Saved data entries
══════

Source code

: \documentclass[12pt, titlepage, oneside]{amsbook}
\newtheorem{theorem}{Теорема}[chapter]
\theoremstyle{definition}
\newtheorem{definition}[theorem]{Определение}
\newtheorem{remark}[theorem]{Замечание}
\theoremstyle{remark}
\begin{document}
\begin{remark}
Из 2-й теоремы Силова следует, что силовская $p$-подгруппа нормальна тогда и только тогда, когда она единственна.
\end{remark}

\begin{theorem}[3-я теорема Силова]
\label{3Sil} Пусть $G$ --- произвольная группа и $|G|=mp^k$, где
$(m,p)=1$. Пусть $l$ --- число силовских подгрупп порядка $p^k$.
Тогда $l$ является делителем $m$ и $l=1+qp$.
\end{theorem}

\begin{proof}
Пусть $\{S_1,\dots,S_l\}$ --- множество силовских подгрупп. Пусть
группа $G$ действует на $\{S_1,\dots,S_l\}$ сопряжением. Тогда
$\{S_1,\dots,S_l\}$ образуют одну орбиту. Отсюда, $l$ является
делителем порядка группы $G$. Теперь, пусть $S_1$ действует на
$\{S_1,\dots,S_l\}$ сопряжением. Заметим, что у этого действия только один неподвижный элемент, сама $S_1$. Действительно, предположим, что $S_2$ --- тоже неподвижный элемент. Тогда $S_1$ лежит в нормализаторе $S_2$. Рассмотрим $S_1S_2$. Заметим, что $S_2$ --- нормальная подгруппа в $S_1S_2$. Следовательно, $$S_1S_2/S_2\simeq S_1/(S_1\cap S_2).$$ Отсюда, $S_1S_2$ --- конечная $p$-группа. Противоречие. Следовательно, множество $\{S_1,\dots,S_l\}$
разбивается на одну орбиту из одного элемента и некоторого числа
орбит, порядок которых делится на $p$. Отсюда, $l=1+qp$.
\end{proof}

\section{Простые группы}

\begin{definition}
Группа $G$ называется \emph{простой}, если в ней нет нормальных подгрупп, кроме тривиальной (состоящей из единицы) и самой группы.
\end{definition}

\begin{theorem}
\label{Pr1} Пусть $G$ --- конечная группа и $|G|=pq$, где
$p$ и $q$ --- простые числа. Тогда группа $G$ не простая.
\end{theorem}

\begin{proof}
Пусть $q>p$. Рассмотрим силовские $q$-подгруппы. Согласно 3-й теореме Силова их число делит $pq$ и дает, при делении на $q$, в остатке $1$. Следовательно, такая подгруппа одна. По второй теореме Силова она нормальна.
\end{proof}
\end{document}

══════

PROBLEM DETAILS
Retype all of the entries exactly, please.

WORKED SOLUTION
Source code

: \documentclass[12pt, titlepage, oneside]{amsbook}
\newtheorem{theorem}{Теорема}[chapter]
\theoremstyle{definition}
\newtheorem{definition}[theorem]{Определение}
\newtheorem{remark}[theorem]{Замечание}
\theoremstyle{remark}
\begin{document}
\begin{remark}
Из 2-й теоремы Силова следует, что силовская $p$-подгруппа нормальна тогда и только тогда, когда она единственна.
\end{remark}

\begin{theorem}[3-я теорема Силова]
\label{3Sil} Пусть $G$ --- произвольная группа и $|G|=mp^k$, где
$(m,p)=1$. Пусть $l$ --- число силовских подгрупп порядка $p^k$.
Тогда $l$ является делителем $m$ и $l=1+qp$.
\end{theorem}

\begin{proof}
Пусть $\{S_1,\dots,S_l\}$ --- множество силовских подгрупп. Пусть
группа $G$ действует на $\{S_1,\dots,S_l\}$ сопряжением. Тогда
$\{S_1,\dots,S_l\}$ образуют одну орбиту. Отсюда, $l$ является
делителем порядка группы $G$. Теперь, пусть $S_1$ действует на
$\{S_1,\dots,S_l\}$ сопряжением. Заметим, что у этого действия только один неподвижный элемент, сама $S_1$. Действительно, предположим, что $S_2$ --- тоже неподвижный элемент. Тогда $S_1$ лежит в нормализаторе $S_2$. Рассмотрим $S_1S_2$. Заметим, что $S_2$ --- нормальная подгруппа в $S_1S_2$. Следовательно, $$S_1S_2/S_2\simeq S_1/(S_1\cap S_2).$$ Отсюда, $S_1S_2$ --- конечная $p$-группа. Противоречие. Следовательно, множество $\{S_1,\dots,S_l\}$
разбивается на одну орбиту из одного элемента и некоторого числа
орбит, порядок которых делится на $p$. Отсюда, $l=1+qp$.
\end{proof}

\section{Простые группы}

\begin{definition}
Группа $G$ называется \emph{простой}, если в ней нет нормальных подгрупп, кроме тривиальной (состоящей из единицы) и самой группы.
\end{definition}

\begin{theorem}
\label{Pr1} Пусть $G$ --- конечная группа и $|G|=pq$, где
$p$ и $q$ --- простые числа. Тогда группа $G$ не простая.
\end{theorem}

\begin{proof}
Пусть $q>p$. Рассмотрим силовские $q$-подгруппы. Согласно 3-й теореме Силова их число делит $pq$ и дает, при делении на $q$, в остатке $1$. Следовательно, такая подгруппа одна. По второй теореме Силова она нормальна.
\end{proof}
\end{document}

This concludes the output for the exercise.